5) We now return from vmx_check_nested_events() with 0 while still
having exception.pending=true!
6) Therefore inject_pending_event() continues
and we inject L2 exception to L1!...

But this is buggy as well, because the #GP is lost, isn't it?

I don't think so.

Since commit 664f8e26b00c ("KVM: X86: Fix loss of exception which has not yet been injected"), there is a fundamental difference between a pending exception and an injected exception. A pending exception means that no side-effects of the exception have been applied yet. Including incrementing the RIP after the instruction which cause exception. In our case for example, handle_wrmsr() calls kvm_inject_gp() and returns without calling kvm_skip_emulated_instruction() which increments the RIP.

Therefore, when we exit from L2 to L1 on vmx-preemption-timer, we can safely clear exception.pending because when L1 will resume L2, the exception will be raised again (the same WRMSR instruction will be run again which will raise #GP again). This is also why vmcs12_save_pending_event() only makes sure to save in VMCS12 idt-vectoring-info the "injected" events and not the "pending" events (interrupt.pending is misleading name and I would rename it in upcoming patch to interrupt.injected. See explanation below). And this is also why exception.pending is intercepted but exception.injected is not.

I can confirm this patch works because I have wrote a kvm-unit-test which reproduce this issue. And after the fix the #GP is not lost and raised to L2 directly correctly. (I haven't posted the unit-test yet because it is very dependent on correct vmx-preemption-timer timer config that varies between environments).


Is the bug that the preemption timer vmexit should only be injected if
there are no pending exceptions?  In fact, the same bug could also
happened for NMIs or interrupts, I think.
As explained above, I don't think so.

In general there is a bit of mess in KVM code regarding clean separation between a "pending" event and an "injected" event. NMIs & Exceptions are now separated nicely. However, interrupt.pending is actually interrupt.injected as it is signaled after the side-effects have occurred (bit moved from IRR to ISR for example).

I am going to post another series (which is a v2 of a previous series I posted here) tomorrow that will attempt to clean this and on the way fix a couple of bugs in this area.

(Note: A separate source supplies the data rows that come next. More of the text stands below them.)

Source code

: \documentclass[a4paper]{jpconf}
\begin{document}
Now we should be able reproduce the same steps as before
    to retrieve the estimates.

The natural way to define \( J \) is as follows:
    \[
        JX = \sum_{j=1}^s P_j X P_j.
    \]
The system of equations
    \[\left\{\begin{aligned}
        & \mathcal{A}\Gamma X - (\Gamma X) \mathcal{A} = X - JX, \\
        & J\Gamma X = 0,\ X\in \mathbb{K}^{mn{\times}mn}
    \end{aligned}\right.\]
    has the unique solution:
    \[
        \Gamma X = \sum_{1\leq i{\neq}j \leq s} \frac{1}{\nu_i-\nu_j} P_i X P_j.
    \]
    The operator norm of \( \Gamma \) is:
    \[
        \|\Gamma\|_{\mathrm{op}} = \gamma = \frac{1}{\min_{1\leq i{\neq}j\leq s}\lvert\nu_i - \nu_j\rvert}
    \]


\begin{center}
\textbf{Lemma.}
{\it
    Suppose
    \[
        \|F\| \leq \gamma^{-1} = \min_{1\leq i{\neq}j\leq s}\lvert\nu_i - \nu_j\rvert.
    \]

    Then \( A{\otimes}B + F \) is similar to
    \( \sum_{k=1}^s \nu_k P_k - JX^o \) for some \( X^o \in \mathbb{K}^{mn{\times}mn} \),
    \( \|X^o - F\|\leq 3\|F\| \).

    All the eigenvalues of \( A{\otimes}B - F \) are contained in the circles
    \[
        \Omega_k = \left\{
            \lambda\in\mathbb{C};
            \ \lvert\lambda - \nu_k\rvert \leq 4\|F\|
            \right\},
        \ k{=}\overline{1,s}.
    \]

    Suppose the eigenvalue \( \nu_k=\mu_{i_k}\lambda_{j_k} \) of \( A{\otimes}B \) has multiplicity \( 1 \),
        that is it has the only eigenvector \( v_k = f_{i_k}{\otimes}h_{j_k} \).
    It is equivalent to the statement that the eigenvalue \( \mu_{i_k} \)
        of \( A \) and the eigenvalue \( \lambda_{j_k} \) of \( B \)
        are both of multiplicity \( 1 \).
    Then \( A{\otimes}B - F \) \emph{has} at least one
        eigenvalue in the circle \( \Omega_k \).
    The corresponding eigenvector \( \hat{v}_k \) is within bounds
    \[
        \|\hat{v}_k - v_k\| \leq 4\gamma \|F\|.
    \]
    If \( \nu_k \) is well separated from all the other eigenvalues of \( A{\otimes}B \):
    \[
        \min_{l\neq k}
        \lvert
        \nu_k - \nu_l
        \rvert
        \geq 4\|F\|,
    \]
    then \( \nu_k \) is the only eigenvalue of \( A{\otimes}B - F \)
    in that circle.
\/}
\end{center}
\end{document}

So, something like (101% untested):

diff --git a/arch/x86/kvm/vmx.c b/arch/x86/kvm/vmx.c
index 5b436f4e6e3e..64eecb8b126d 100644
--- a/arch/x86/kvm/vmx.c
+++ b/arch/x86/kvm/vmx.c
@@ -11137,8 +11137,9 @@ static int vmx_check_nested_events(struct kvm_vcpu *vcpu, bool external_intr)
  	bool block_nested_events =
  	    vmx->nested.nested_run_pending || kvm_event_needs_reinjection(vcpu);

-	if (vcpu->arch.exception.pending &&
-		nested_vmx_check_exception(vcpu, &exit_qual)) {
+	if (vcpu->arch.exception.pending) {
+		if (!nested_vmx_check_exception(vcpu, &exit_qual))
+			return 0;
  		if (block_nested_events)
  			return -EBUSY;
  		nested_vmx_inject_exception_vmexit(vcpu, exit_qual);
@@ -11146,15 +11147,9 @@ static int vmx_check_nested_events(struct kvm_vcpu *vcpu, bool external_intr)
  		return 0;
  	}

-	if (nested_cpu_has_preemption_timer(get_vmcs12(vcpu)) &&
-	    vmx->nested.preemption_timer_expired) {
-		if (block_nested_events)
-			return -EBUSY;
-		nested_vmx_vmexit(vcpu, EXIT_REASON_PREEMPTION_TIMER, 0, 0);
-		return 0;
-	}
-
-	if (vcpu->arch.nmi_pending && nested_exit_on_nmi(vcpu)) {
+	if (vcpu->arch.nmi_pending) {
+		if (!nested_exit_on_nmi(vcpu))
+			return 0;
  		if (block_nested_events)
  			return -EBUSY;
  		nested_vmx_vmexit(vcpu, EXIT_REASON_EXCEPTION_NMI,
@@ -11169,14 +11164,23 @@ static int vmx_check_nested_events(struct kvm_vcpu *vcpu, bool external_intr)
  		return 0;
  	}

-	if ((kvm_cpu_has_interrupt(vcpu) || external_intr) &&
-	    nested_exit_on_intr(vcpu)) {
+	if (kvm_cpu_has_interrupt(vcpu) || external_intr) {
+		if (!nested_exit_on_intr(vcpu))
+			return 0;
  		if (block_nested_events)
  			return -EBUSY;
  		nested_vmx_vmexit(vcpu, EXIT_REASON_EXTERNAL_INTERRUPT, 0, 0);
  		return 0;
  	}

+	if (nested_cpu_has_preemption_timer(get_vmcs12(vcpu)) &&
+	    vmx->nested.preemption_timer_expired) {
+		if (block_nested_events)
+			return -EBUSY;
+		nested_vmx_vmexit(vcpu, EXIT_REASON_PREEMPTION_TIMER, 0, 0);
+		return 0;
+	}
+
  	vmx_complete_nested_posted_interrupt(vcpu);
  	return 0;
  }

Paolo

This commit will fix above issue by changing step (4) to
clear exception.pending in kvm_clear_exception_queue().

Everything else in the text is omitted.